What Renewable Energy Certificates (RECs) are, how Singapore homeowners earn them from solar, and how businesses buy verified I-RECs for RE100 and CDP reporting.

What is a REC?
A Renewable Energy Certificate is a tradeable proof that one megawatt-hour (1,000 kWh) of electricity was generated from a renewable source such as solar. In Singapore the common standard is the I-REC (International REC). The certificate is separate from the electricity itself, so it can be sold on its own. That is what makes it a second, independent income stream for solar owners.
Two income streams, not one
Solar on a Singapore landed home can earn money two separate ways at the same time:
- SP Group export credits. Surplus electricity you do not use is exported to the grid and credited on your bill at around S$0.20 per kWh in 2026, under the Simplified Credit Treatment (SCT) scheme.
- RECs. Separately, every MWh you generate, whether you use it or export it, earns one tradeable I-REC.
The two do not cancel each other out. You keep the bill savings and the export credits, and the RECs are extra.
How much can a homeowner earn from RECs?
A typical 15 kWp landed-home system generates around 16,500 kWh a year, which is about 16 to 17 I-RECs. Certificate prices vary with market demand and have recently sat at a few dollars each, so REC income is modest, usually a few tens to low hundreds of dollars a year depending on system size. It is a useful top-up rather than a main reason to go solar. The bigger returns still come from the bill savings and export credits that give most landed homes a 3 to 6 year payback.
Why managing RECs yourself is hard
Earning RECs sounds simple, but doing it alone is not. You have to register your system with the I-REC Standard, meter and track generation, and submit data for certification on a regular cycle. Each step carries fees and paperwork, and the market price moves, so for a single home the admin and cost often outweigh the income.
How Rezeca handles RECs for its customers
Rezeca offers REC management as an add-on service for our installation customers.

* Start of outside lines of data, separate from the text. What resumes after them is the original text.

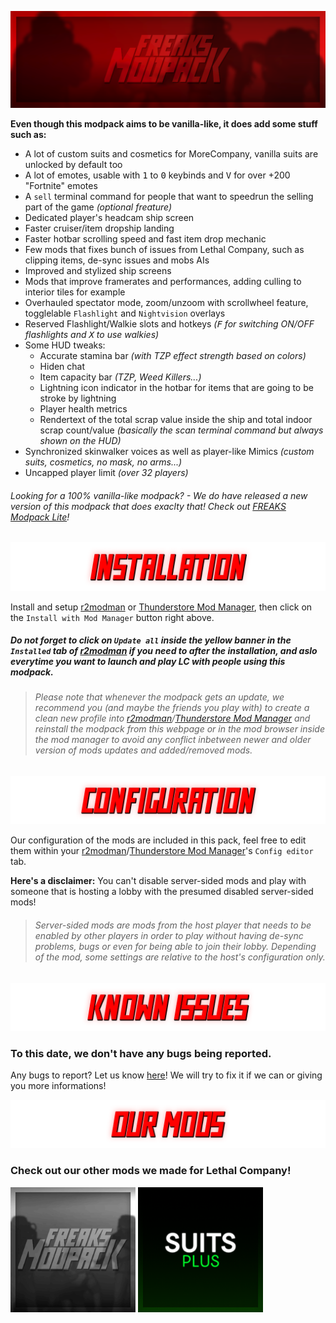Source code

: ![banner.png](https://raw.githubusercontent.com/FREAKS-Network/LC-Modpack/master/resources/img/banner.png)

**Even though this modpack aims to be vanilla-like, it does add some stuff such as:**

- A lot of custom suits and cosmetics for MoreCompany, vanilla suits are unlocked by default too
- A lot of emotes, usable with <kbd>1</kbd> to <kbd>0</kbd> keybinds and <kbd>V</kbd> for over +200 "Fortnite" emotes
- A `sell` terminal command for people that want to speedrun the selling part of the game *(optional freature)*
- Dedicated player's headcam ship screen
- Faster cruiser/item dropship landing
- Faster hotbar scrolling speed and fast item drop mechanic
- Few mods that fixes bunch of issues from Lethal Company, such as clipping items, de-sync issues and mobs AIs
- Improved and stylized ship screens
- Mods that improve framerates and performances, adding culling to interior tiles for example
- Overhauled spectator mode, zoom/unzoom with scrollwheel feature, togglelable `Flashlight` and `Nightvision` overlays
- Reserved Flashlight/Walkie slots and hotkeys *(<kbd>F</kbd> for switching ON/OFF flashlights and <kbd>X</kbd> to use walkies)*
- Some HUD tweaks:
  - Accurate stamina bar *(with TZP effect strength based on colors)*
  - Hiden chat
  - Item capacity bar *(TZP, Weed Killers...)*
  - Lightning icon indicator in the hotbar for items that are going to be stroke by lightning
  - Player health metrics
  - Rendertext of the total scrap value inside the ship and total indoor scrap count/value *(basically the scan terminal command but always shown on the HUD)*
- Synchronized skinwalker voices as well as player-like Mimics *(custom suits, cosmetics, no mask, no arms...)*
- Uncapped player limit *(over 32 players)*

###### Looking for a 100% vanilla-like modpack? - We do have released a new version of this modpack that does exaclty that! Check out [FREAKS Modpack Lite](https://thunderstore.io/c/lethal-company/p/FREAKS/FREAKS_Modpack_Lite/)!

![installation.png](https://raw.githubusercontent.com/FREAKS-Network/LC-Modpack/master/resources/img/installation.png)

Install and setup [r2modman](https://thunderstore.io/c/lethal-company/p/ebkr/r2modman/) or [Thunderstore Mod Manager](https://www.overwolf.com/app/thunderstore-thunderstore_mod_manager), then click on the `Install with Mod Manager` button right above.

##### Do not forget to click on `Update all` inside the yellow banner in the `Installed` tab of [r2modman](https://thunderstore.io/c/lethal-company/p/ebkr/r2modman/) if you need to after the installation, and aslo everytime you want to launch and play LC with people using this modpack.

> ###### Please note that whenever the modpack gets an update, we recommend you (and maybe the friends you play with) to create a clean new profile into [r2modman](https://thunderstore.io/c/lethal-company/p/ebkr/r2modman/)/[Thunderstore Mod Manager](https://www.overwolf.com/app/thunderstore-thunderstore_mod_manager) and reinstall the modpack from this webpage or in the mod browser inside the mod manager to avoid any conflict inbetween newer and older version of mods updates and added/removed mods.

![configuration.png](https://raw.githubusercontent.com/FREAKS-Network/LC-Modpack/master/resources/img/configuration.png)

Our configuration of the mods are included in this pack, feel free to edit them within your [r2modman](https://thunderstore.io/c/lethal-company/p/ebkr/r2modman/)/[Thunderstore Mod Manager](https://www.overwolf.com/app/thunderstore-thunderstore_mod_manager)'s `Config editor` tab.

**Here's a disclaimer:** You can't disable server-sided mods and play with someone that is hosting a lobby with the presumed disabled server-sided mods!

> ###### Server-sided mods are mods from the host player that needs to be enabled by other players in order to play without having de-sync problems, bugs or even for being able to join their lobby. Depending of the mod, some settings are relative to the host's configuration only.

![known_issues.png](https://raw.githubusercontent.com/FREAKS-Network/LC-Modpack/master/resources/img/known_issues.png)

### To this date, we don't have any bugs being reported.

Any bugs to report? Let us know [here](https://github.com/FREAKS-Network/LC-Modpack/issues)! We will try to fix it if we can or giving you more informations!

![our_mods.png](https://raw.githubusercontent.com/FREAKS-Network/LC-Modpack/master/resources/img/our_mods.png)

### Check out our other mods we made for Lethal Company!

[<img src="https://raw.githubusercontent.com/FREAKS-Network/LC-Modpack/master/resources/img/icons/lite.png" alt="lite" width="200"/>](https://thunderstore.io/c/lethal-company/p/FREAKS/FREAKS_Modpack_Lite/) [<img src="https://raw.githubusercontent.com/FREAKS-Network/LC-Modpack/master/resources/img/icons/suitsplus.png" alt="suitsplus" width="200"/>](https://thunderstore.io/c/lethal-company/p/FREAKS/SuitsPlus/)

We are an aggregator, not a REC trader. You sign a simple authorisation, and we register your system with the I-REC Standard, track its generation, and pool your certificates with other Rezeca homes so a licensed REC trading partner can sell them on the market. We can only pay you once our trading partner has paid us, so settlement happens once a year, and we deposit your share directly into your account by PayNow. There is no obligation and no lock-in: if you ever prefer a different party to manage your RECs, you are free to switch. It is a hands-off way to capture a little extra value from energy your roof is already producing.
For businesses: buying RECs in Singapore
Companies buy RECs to show they are sourcing renewable energy for sustainability reporting under frameworks such as RE100, GRI, TCFD and CDP. In Singapore, businesses buy I-RECs through registered platforms and licensed traders, with prices set by market demand. Rezeca does not trade RECs directly. We aggregate locally generated I-RECs from our installed base of more than 1,300 residential and 100 commercial systems and channel them to the market through a licensed trading partner. If your business specifically wants verified, Singapore-generated certificates, get in touch and we can point you to the right channel.
The bottom line
RECs turn the clean energy your roof already produces into a little extra income, and they give businesses a credible way to back up renewable-energy claims. For homeowners, the easiest approach is to let your installer aggregate and manage the certificates so you receive your share without any paperwork. For businesses, sourcing verified local I-RECs supports stronger, more defensible sustainability reporting.